Thijmen Goppel (born 16 February 1997) is a Dutch professional footballer who plays as a winger for Super League club Bali United.

==Career==

===Early years===
A winger, Goppel began his career in his native Netherlands with SV Alkmania and Alphense Boys, before entering the youth system at NEC in 2014. After three years, where he was unable to break through to the first team, he was scooped up by ADO Den Haag.

===ADO Den Haag===
Goppel made the first professional appearance of his career early in the 2017–18 season, where he was substituted in for the injured Elson Hooi in the 90th minute of a match against VVV-Venlo. He had an immediate impact, as stood for the assist to Bjørn Johnsen's goal, which would secure a 2–0 win for ADO. ADO head coach Alfons Groenendijk brought Goppel with the first team on training camp to the Turkish Belek during the winter break. During this training camp he signed his first professional contract with ADO, keeping him in De Hofstad until summer 2020. Goppel would eventually go on to make 15 appearances in that season, and won the ADO Talent of the Season award for his performances in the 2017–18 season.

====MVV (loan)====
On 2 September 2019, Goppel signed a one-year loan deal with Dutch second division side, MVV Maastricht.

===Roda JC===
In June 2020 he moved to Roda JC Kerkrade.
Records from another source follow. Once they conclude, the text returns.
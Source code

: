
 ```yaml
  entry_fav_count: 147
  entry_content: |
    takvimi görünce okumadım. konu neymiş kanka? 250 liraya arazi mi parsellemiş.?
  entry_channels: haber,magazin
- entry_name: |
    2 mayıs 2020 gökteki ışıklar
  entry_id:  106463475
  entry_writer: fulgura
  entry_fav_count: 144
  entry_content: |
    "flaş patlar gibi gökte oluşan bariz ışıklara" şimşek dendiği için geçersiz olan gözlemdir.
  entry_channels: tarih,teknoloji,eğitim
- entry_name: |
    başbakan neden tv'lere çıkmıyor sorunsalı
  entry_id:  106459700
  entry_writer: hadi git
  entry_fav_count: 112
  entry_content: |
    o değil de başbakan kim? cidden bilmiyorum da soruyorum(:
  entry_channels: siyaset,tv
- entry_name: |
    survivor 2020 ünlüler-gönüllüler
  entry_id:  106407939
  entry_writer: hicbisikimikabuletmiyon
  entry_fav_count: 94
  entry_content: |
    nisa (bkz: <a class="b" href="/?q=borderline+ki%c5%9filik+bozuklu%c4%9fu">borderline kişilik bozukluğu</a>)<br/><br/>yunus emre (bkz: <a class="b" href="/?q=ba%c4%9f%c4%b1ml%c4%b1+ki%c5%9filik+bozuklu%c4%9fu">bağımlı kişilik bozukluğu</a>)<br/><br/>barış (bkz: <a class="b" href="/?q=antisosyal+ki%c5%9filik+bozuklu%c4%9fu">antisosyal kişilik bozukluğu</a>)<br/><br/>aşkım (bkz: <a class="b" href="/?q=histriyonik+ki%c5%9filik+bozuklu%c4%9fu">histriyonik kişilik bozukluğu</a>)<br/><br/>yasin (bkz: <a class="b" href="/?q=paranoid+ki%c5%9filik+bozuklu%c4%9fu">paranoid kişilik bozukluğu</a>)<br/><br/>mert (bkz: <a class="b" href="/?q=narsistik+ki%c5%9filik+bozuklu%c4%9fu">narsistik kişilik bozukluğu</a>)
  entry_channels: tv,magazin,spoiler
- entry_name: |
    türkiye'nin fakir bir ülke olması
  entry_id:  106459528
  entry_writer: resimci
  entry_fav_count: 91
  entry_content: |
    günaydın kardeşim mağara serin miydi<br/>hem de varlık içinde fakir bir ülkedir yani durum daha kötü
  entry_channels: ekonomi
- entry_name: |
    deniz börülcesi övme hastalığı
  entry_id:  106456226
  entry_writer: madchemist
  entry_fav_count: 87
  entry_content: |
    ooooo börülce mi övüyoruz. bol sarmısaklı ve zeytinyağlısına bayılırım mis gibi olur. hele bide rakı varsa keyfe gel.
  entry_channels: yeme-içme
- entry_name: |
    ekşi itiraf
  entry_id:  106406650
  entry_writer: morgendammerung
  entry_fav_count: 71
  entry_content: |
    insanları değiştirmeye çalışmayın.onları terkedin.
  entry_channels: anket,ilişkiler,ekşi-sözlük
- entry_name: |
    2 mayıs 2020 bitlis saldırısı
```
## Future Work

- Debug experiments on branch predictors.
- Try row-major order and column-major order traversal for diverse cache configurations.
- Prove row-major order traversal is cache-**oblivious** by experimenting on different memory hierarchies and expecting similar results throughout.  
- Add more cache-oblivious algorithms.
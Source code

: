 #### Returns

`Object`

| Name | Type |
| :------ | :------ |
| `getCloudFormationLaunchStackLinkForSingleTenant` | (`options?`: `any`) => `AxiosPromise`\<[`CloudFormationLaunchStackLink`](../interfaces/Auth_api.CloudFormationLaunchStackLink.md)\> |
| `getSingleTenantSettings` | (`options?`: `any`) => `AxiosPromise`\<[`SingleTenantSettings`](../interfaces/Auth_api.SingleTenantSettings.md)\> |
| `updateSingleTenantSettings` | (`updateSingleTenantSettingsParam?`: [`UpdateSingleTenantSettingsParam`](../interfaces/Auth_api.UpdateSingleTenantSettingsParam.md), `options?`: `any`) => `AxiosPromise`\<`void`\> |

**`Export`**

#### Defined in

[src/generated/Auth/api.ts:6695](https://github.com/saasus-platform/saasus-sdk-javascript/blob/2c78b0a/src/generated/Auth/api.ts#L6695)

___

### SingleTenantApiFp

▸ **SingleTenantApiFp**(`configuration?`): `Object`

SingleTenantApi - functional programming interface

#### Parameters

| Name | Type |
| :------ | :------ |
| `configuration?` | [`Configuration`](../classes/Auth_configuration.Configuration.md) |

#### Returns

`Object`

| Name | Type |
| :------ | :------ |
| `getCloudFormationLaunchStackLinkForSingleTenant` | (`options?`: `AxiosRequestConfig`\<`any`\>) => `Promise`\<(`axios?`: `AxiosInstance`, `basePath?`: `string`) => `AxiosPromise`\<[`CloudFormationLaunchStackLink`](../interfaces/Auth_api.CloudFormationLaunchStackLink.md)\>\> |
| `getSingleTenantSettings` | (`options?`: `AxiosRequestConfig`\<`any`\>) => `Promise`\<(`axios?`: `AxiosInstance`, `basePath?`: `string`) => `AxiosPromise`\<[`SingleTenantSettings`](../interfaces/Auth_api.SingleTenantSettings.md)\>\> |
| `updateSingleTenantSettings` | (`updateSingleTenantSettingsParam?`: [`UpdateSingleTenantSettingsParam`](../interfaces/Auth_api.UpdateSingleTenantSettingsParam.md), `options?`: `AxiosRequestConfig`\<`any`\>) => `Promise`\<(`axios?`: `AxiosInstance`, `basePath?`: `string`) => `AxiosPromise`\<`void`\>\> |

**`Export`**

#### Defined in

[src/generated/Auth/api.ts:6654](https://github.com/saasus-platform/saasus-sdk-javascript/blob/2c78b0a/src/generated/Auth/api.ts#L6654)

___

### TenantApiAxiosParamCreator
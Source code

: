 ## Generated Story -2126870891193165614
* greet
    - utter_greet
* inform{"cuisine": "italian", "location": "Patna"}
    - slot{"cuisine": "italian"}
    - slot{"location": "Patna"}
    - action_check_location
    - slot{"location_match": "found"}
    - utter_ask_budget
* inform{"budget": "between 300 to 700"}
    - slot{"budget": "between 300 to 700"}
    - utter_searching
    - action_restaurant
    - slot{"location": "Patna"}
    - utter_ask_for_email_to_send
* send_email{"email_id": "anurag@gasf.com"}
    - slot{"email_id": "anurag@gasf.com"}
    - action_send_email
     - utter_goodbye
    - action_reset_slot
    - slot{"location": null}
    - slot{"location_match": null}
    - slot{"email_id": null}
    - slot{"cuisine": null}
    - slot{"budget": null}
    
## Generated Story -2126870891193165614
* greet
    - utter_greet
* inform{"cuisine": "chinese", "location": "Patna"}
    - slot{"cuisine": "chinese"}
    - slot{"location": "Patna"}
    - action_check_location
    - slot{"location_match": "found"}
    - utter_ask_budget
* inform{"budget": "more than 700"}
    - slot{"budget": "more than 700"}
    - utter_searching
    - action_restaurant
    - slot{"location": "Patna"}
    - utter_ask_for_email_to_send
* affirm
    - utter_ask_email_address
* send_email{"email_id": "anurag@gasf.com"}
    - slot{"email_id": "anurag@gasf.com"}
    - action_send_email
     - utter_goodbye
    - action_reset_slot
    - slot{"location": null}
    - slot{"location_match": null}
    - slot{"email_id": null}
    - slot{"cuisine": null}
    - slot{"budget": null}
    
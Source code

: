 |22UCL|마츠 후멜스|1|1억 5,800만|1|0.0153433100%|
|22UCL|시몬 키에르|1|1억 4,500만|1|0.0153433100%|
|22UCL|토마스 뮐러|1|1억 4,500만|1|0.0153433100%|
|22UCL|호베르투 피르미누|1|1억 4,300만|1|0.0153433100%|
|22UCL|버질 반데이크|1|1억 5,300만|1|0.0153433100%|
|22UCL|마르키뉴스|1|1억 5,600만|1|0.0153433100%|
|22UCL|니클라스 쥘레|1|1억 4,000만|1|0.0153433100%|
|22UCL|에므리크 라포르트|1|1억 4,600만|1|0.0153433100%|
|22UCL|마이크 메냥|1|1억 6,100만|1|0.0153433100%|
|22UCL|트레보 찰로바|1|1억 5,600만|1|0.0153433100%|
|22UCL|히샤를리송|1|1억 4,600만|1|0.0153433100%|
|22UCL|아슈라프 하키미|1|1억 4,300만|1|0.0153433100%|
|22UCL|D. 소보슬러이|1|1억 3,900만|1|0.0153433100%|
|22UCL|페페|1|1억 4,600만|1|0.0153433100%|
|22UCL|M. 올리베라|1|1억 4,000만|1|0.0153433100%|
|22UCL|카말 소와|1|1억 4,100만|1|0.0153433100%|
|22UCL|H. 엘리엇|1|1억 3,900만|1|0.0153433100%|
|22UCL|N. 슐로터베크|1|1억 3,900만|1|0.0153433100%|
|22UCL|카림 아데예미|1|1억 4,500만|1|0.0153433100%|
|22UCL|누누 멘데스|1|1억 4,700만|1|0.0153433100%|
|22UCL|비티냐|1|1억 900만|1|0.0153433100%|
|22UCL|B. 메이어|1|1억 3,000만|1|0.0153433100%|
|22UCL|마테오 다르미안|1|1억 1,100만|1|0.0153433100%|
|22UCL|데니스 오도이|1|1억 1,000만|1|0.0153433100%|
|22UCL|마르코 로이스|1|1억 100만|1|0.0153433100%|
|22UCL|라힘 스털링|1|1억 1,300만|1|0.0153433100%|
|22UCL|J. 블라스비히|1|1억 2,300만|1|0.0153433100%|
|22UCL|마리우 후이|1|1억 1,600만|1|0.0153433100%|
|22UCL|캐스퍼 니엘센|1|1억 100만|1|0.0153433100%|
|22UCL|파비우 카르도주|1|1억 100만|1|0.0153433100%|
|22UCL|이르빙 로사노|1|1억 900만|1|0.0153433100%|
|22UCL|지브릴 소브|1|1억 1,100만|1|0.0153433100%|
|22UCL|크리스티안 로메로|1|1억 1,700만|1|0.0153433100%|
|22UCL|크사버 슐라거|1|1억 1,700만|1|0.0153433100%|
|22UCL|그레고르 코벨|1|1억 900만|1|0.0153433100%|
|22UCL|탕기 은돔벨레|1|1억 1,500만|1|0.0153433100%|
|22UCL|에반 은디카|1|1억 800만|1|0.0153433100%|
He appeared consistently during the season for the club. A year after coming to Kerkrade, Goppel wanted to complete a transfer to German 3. Liga club SV Wehen Wiesbaden, but according to the player, Roda's asking price was too high.

===Wehen Wiesbaden===
In July 2021, Goppel nonetheless signed for Wehen Wiesbaden on a two-year contract. He made his debut on 26 July in a 0–0 league draw against SC Freiburg II. On 3 September, Goppel scored his first goal for Wiesbaden in a 4–3 away victory in the 3. Liga against 1. FC Saarbrücken.

===Bali United===
On 28 June 2025, Goppel officially signed for Indonesian club Bali United.